2. Motiva a admissão do recurso de revista [cfr. fls. 471/516] na relevância jurídica da questão respeitante a saber se assiste ou não ao R. a faculdade de, na fase dos articulados, alterar os fundamentos do ato impugnado sem que o acompanhe pela prática de qualquer ato administrativo de segundo grau, substitutivo ou anulatório do primeiro, e de o tribunal, em sede de conhecimento da pretensão impugnatória deduzida, manter o ato na ordem jurídica com aquela nova fundamentação [infração das garantias processuais, como seja a tutela jurisdicional efetiva, a igualdade de armas, o princípio do contraditório, a proibição de decisões surpresa e da estabilidade objetiva da instância - cfr. arts. 13.º e 20.º da CRP e 03.º do CPC, 06.º, 07.º, 07.º-A, 63.º e 95.º do CPTA] e, bem assim, para «uma melhor aplicação do direito», estribado para além da nulidade por omissão de pronúncia [cfr. arts. 03.º, 508.º, n.º 2, 615.º, n.º 1, al. d), do CPC] no erro de julgamento que, alegadamente, inquina o juízo de improcedência da pretensão deduzida, já que fundado em errada interpretação e aplicação do disposto, nomeadamente nos arts. 26.º, 28.º, 29.º, e 32.º da Lei n.º 53/2006, de 07.12, 06.º da Lei n.º 25/2017, de 30.05, 54.º, n.º 1, al. d), da Lei n.º 12-A/2008, de 27.02, e do ponto 18 do aviso concursal, e, bem assim, do direito de acesso à função pública e aos princípios da igualdade, da segurança e da proteção da confiança, da boa-fé, da proporcionalidade, da justiça, da racionalidade e eficiência [cfr. arts. 13.º, 47.º e 53.º da CRP, 05.º, 08.º e 10.º do CPA].
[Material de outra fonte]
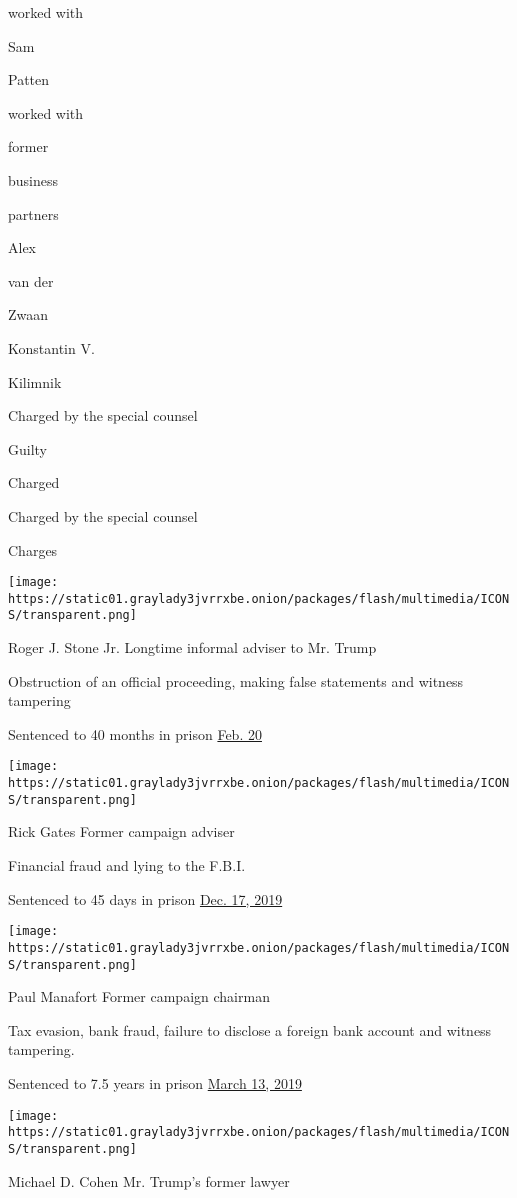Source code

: worked with

Sam

Patten

worked with

former

business

partners

Alex

van der

Zwaan

Konstantin V.

Kilimnik

Charged by the special counsel

Guilty

Charged

Charged by the special counsel

Charges

\texttt{[image: https://static01.graylady3jvrrxbe.onion/packages/flash/multimedia/ICONS/transparent.png]}

Roger J. Stone Jr. Longtime informal adviser to Mr. Trump

Obstruction of an official proceeding, making false statements and
witness tampering

Sentenced to 40 months in prison
\href{https://www.nytimes3xbfgragh.onion/2020/02/20/us/roger-stone-sentencing.html}{Feb.
20}

\texttt{[image: https://static01.graylady3jvrrxbe.onion/packages/flash/multimedia/ICONS/transparent.png]}

Rick Gates Former campaign adviser

Financial fraud and lying to the F.B.I.

Sentenced to 45 days in prison
\href{https://www.nytimes3xbfgragh.onion/2019/12/17/us/politics/rick-gates-sentencing.html}{Dec.
17, 2019}

\texttt{[image: https://static01.graylady3jvrrxbe.onion/packages/flash/multimedia/ICONS/transparent.png]}

Paul Manafort Former campaign chairman

Tax evasion, bank fraud, failure to disclose a foreign bank account and
witness tampering.

Sentenced to 7.5 years in prison
\href{https://www.nytimes3xbfgragh.onion/2019/03/13/us/politics/paul-manafort-sentencing.html}{March
13, 2019}

\texttt{[image: https://static01.graylady3jvrrxbe.onion/packages/flash/multimedia/ICONS/transparent.png]}

Michael D. Cohen Mr. Trump's former lawyer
3. Alega que por estar em situação de mobilidade especial [SME] gozava da prioridade prevista no art. 54.º, n.º 1, al. d), da referida Lei n.º 12-A/2008 e no ponto 18.º do aviso do concurso realidade essa que lhe teria sido reconhecida existir no momento da abertura do concurso pelo ato impugnado e que veio a ser desatendida ou desconsiderada no mesmo pelo facto de o A. ter «optado pelo regresso do período de Licença Extraordinária e pela ocupação de posto de trabalho nesta ASAE, onde presentemente se encontra a exercer funções com efeitos desde 29 de agosto de 2017» termos em que «na data da elaboração do Projeto de Lista de Classificação Final … já não se encontrava em situação de SME, pelo que não se encontra abrangido pela prerrogativa estabelecida no ponto 18 do Aviso …».
4. O R. e contrainteressados não produziram contra-alegações em sede de recurso de revista [cfr. fls. 521 e segs.].
Apreciando:
5. Dispõe-se no n.º 1 do art. 150.º do CPTA que «[d]as decisões proferidas em segunda instância pelo Tribunal Central Administrativo pode haver, excecionalmente, revista para o Supremo Tribunal Administrativo quando esteja em causa a apreciação de uma questão que, pela sua relevância jurídica ou social, se revista de importância fundamental ou quando a admissão do recurso seja claramente necessária para uma melhor aplicação do direito».
6. Do referido preceito extrai-se, assim, que as decisões proferidas pelos TCA’s no uso dos poderes conferidos pelo art. 149.º do CPTA, conhecendo em segundo grau de jurisdição, não são, em regra, suscetíveis de recurso ordinário, dado a sua admissibilidade apenas poder ter lugar quando: i) esteja em causa apreciação de uma questão que, pela sua relevância jurídica ou social, revista de importância fundamental; ou, ii) o recurso revelar ser claramente necessário para uma melhor aplicação do direito.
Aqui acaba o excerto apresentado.